プルターク英雄伝
―ギリシア・ローマの波瀾万丈な英雄伝―
プルタルコス(Plutarchos)(後1~2世紀)著。
正しくは「対比列伝」(Bioi Paralleroi)。
古代ギリシア、ローマに活躍したアレキサンダー、シーザー、ブルータス等政治家、軍人50人の波瀾万丈の生涯を描いた伝記。
シェークスピア劇の題材になるなど、古くから愛読されてきた。

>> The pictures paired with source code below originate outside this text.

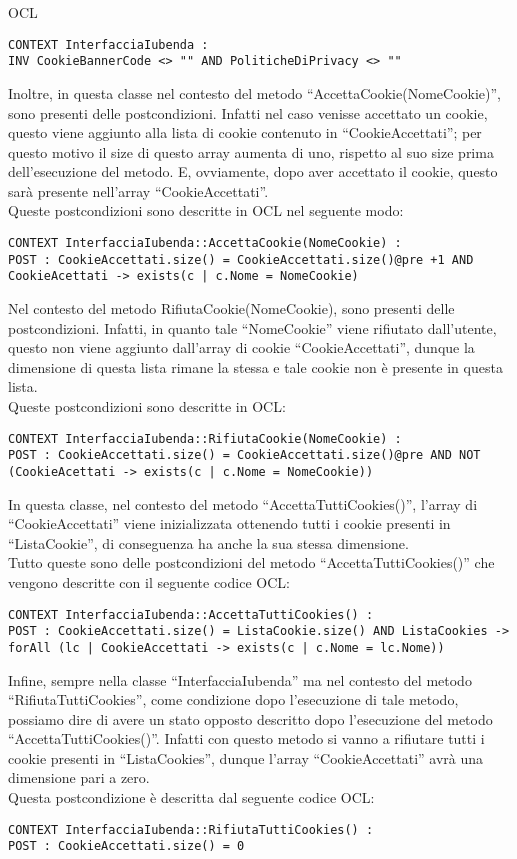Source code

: \begin{listaPersonale}{OCL}
        \begin{lstlisting}
CONTEXT InterfacciaIubenda :
INV CookieBannerCode <> "" AND PoliticheDiPrivacy <> ""
    \end{lstlisting}
        Inoltre, in questa classe nel contesto del metodo “AccettaCookie(NomeCookie)”, sono presenti delle postcondizioni. Infatti nel caso venisse accettato un cookie, questo viene aggiunto alla lista di cookie contenuto in “CookieAccettati”; per questo motivo il size di questo array aumenta di uno, rispetto al suo size prima dell’esecuzione del metodo. E, ovviamente, dopo aver accettato il cookie, questo sarà presente nell’array “CookieAccettati”. \\
        Queste postcondizioni sono descritte in OCL nel seguente modo:
        \begin{lstlisting}
CONTEXT InterfacciaIubenda::AccettaCookie(NomeCookie) :
POST : CookieAccettati.size() = CookieAccettati.size()@pre +1 AND CookieAcettati -> exists(c | c.Nome = NomeCookie)
    \end{lstlisting}
        Nel contesto del metodo RifiutaCookie(NomeCookie), sono presenti delle postcondizioni. Infatti, in quanto tale “NomeCookie” viene rifiutato dall’utente, questo non viene aggiunto dall’array di cookie “CookieAccettati”, dunque la dimensione di questa lista rimane la stessa e tale cookie non è presente in questa lista.\\
        Queste postcondizioni sono descritte in OCL:
        \begin{lstlisting}
CONTEXT InterfacciaIubenda::RifiutaCookie(NomeCookie) :
POST : CookieAccettati.size() = CookieAccettati.size()@pre AND NOT (CookieAcettati -> exists(c | c.Nome = NomeCookie))
    \end{lstlisting}
        In questa classe, nel contesto del metodo “AccettaTuttiCookies()”, l’array di “CookieAccettati” viene inizializzata ottenendo tutti i cookie presenti in “ListaCookie”, di conseguenza ha anche la sua stessa dimensione. \\
        Tutto queste sono delle postcondizioni del metodo “AccettaTuttiCookies()” che vengono descritte con il seguente codice OCL:
        \begin{lstlisting}
CONTEXT InterfacciaIubenda::AccettaTuttiCookies() :
POST : CookieAccettati.size() = ListaCookie.size() AND ListaCookies -> forAll (lc | CookieAccettati -> exists(c | c.Nome = lc.Nome))
    \end{lstlisting}
        Infine, sempre nella classe “InterfacciaIubenda” ma nel contesto del metodo “RifiutaTuttiCookies”, come condizione dopo l’esecuzione di tale metodo, possiamo dire di avere un stato opposto descritto dopo l’esecuzione del metodo “AccettaTuttiCookies()”. Infatti con questo metodo si vanno a rifiutare tutti i cookie presenti in “ListaCookies”, dunque l’array “CookieAccettati” avrà una dimensione pari a zero.\\
        Questa postcondizione è descritta dal seguente codice OCL:
        \begin{lstlisting}
CONTEXT InterfacciaIubenda::RifiutaTuttiCookies() :
POST : CookieAccettati.size() = 0
    \end{lstlisting}





\end{listaPersonale}
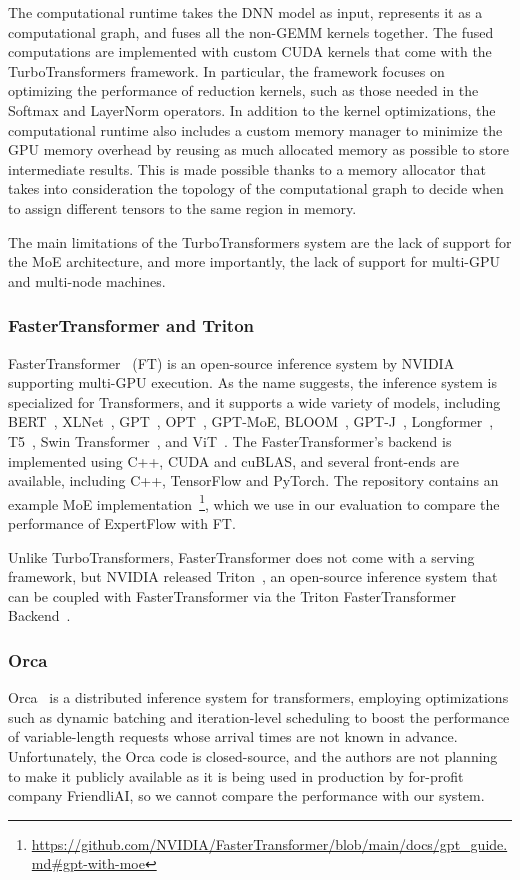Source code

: The computational runtime takes the DNN model as input, represents it as a computational graph, and fuses all the non-GEMM kernels together. The fused computations are implemented with custom CUDA kernels that come with the TurboTransformers framework. In particular, the framework focuses on optimizing the performance of reduction kernels, such as those needed in the Softmax and LayerNorm operators. In addition to the kernel optimizations, the computational runtime also includes a custom memory manager to minimize the GPU memory overhead by reusing as much allocated memory as possible to store intermediate results. This is made possible thanks to a memory allocator that takes into consideration the topology of the computational graph to decide when to assign different tensors to the same region in memory.

The main limitations of the TurboTransformers system are the lack of support for the MoE architecture, and more importantly, the lack of support for multi-GPU and multi-node machines.


\subsubsection{FasterTransformer and Triton}
FasterTransformer~\cite{faster_transformer} (FT) is an open-source inference system by NVIDIA supporting multi-GPU execution. As the name suggests, the inference system is specialized for Transformers, and it supports a wide variety of models, including BERT~\cite{bert}, XLNet~\cite{xlnet}, GPT~\cite{gpt1, gpt2, brown_2020}, OPT~\cite{opt}, GPT-MoE, BLOOM~\cite{bloom}, GPT-J~\cite{gpt-j}, Longformer~\cite{longformer}, T5~\cite{t5}, Swin Transformer~\cite{swin-transformer}, and ViT~\cite{vit}. The FasterTransformer's backend is implemented using C++, CUDA and cuBLAS, and several front-ends are available, including C++, TensorFlow and PyTorch. The repository contains an example MoE implementation~\footnote{\url{https://github.com/NVIDIA/FasterTransformer/blob/main/docs/gpt\_guide.md\#gpt-with-moe}}, which we use in our evaluation to compare the performance of ExpertFlow with FT. 

Unlike TurboTransformers, FasterTransformer does not come with a serving framework, but NVIDIA released Triton~\cite{triton}, an open-source inference system that can be coupled with FasterTransformer via the Triton FasterTransformer Backend~\cite{triton-ft-backend}.

\subsubsection{Orca}
Orca~\cite{orca} is a distributed inference system for transformers, employing optimizations such as dynamic batching and iteration-level scheduling to boost the performance of variable-length requests whose arrival times are not known in advance. Unfortunately, the Orca code is closed-source, and the authors are not planning to make it publicly available as it is being used in production by for-profit company FriendliAI, so we cannot compare the performance with our system. 


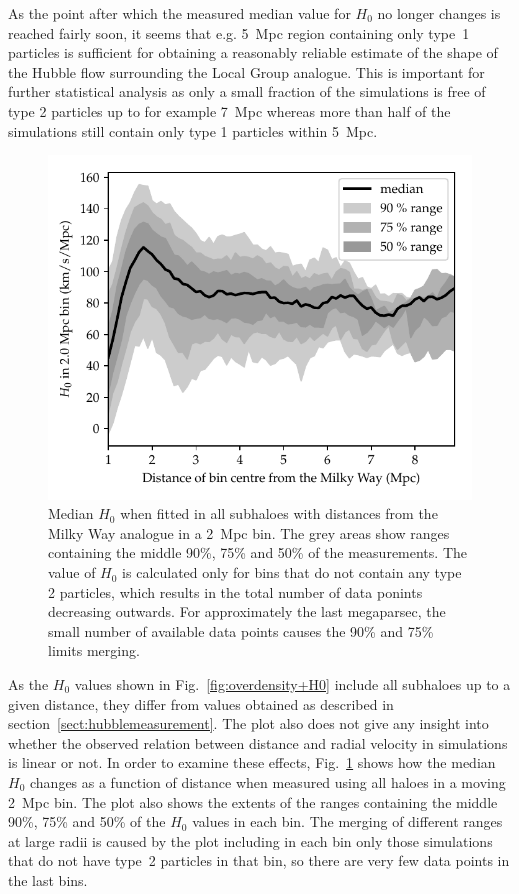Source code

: \documentclass[english, oneside]{HYgradu}
\begin{document}
As the point after which the measured median value for $H_0$ no longer changes is reached fairly soon, it seems that e.g. 5~Mpc region containing only type~1 particles is sufficient for obtaining a reasonably reliable estimate of the shape of the Hubble flow surrounding the Local Group analogue. This is important for further statistical analysis as only a small fraction of the simulations is free of type 2 particles up to for example 7~Mpc whereas more than half of the simulations still contain only type 1 particles within 5~Mpc.

\begin{figure}
    \centering
    \includegraphics{kuvat/shelledH0.pdf}
    \caption{Median $H_0$ when fitted in all subhaloes with distances from the Milky Way analogue in a 2~Mpc bin. The grey areas show ranges containing the middle 90\%, 75\% and 50\% of the measurements. The value of $H_0$ is calculated only for bins that do not contain any type 2 particles, which results in the total number of data ponints decreasing outwards. For approximately the last megaparsec, the small number of available data points causes the 90\% and 75\% limits merging.}\label{fig:shelledH0}
\end{figure}

As the $H_0$ values shown in Fig.~\ref{fig:overdensity+H0} include all subhaloes up to a given distance, they  differ from values obtained as described in section~\ref{sect:hubblemeasurement}. The plot also does not give  any insight into whether the observed relation between distance and radial velocity in simulations is linear or not. In order to examine these effects, Fig.~\ref{fig:shelledH0} shows how the median $H_0$ changes as a function of distance when measured using all haloes in a moving 2~Mpc bin. The plot also shows the extents of the ranges containing the middle 90\%, 75\% and 50\% of the $H_0$ values in each bin. The merging of different ranges at large radii is caused by the plot including in each bin only those simulations that do not have type~2 particles in that bin, so there are very few data points in the last bins.
\end{document}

人生をよりよく生きるための示唆を与えてくれる名著。
貝殻追放
アリスチデスが町を歩いていると、見知らぬ一人の賤しい男が、往来で袖を引き止めてこう言った。
「旦那すまねえが、俺は字が書けねえから、ちょいと書いてくんねえか」
と、貝殻を差し出した。
「なんと書けばいいのか」
するとその男は、ぶっきら棒にこう答えるではないか。
「アリスチデス」
アリスチデスは、キッとその男の顔を見て、それから静かに聞いた。
「どうして君は、その人を追放しようと思うのか」
「なあに、別に訳はないんだけど、あんまりみんながアリスチデス、アリスチデスと、褒めるのを聞くのがうるさいからさ」
アリスチデスは苦笑して、黙って自分の名を貝殻に書いてやった。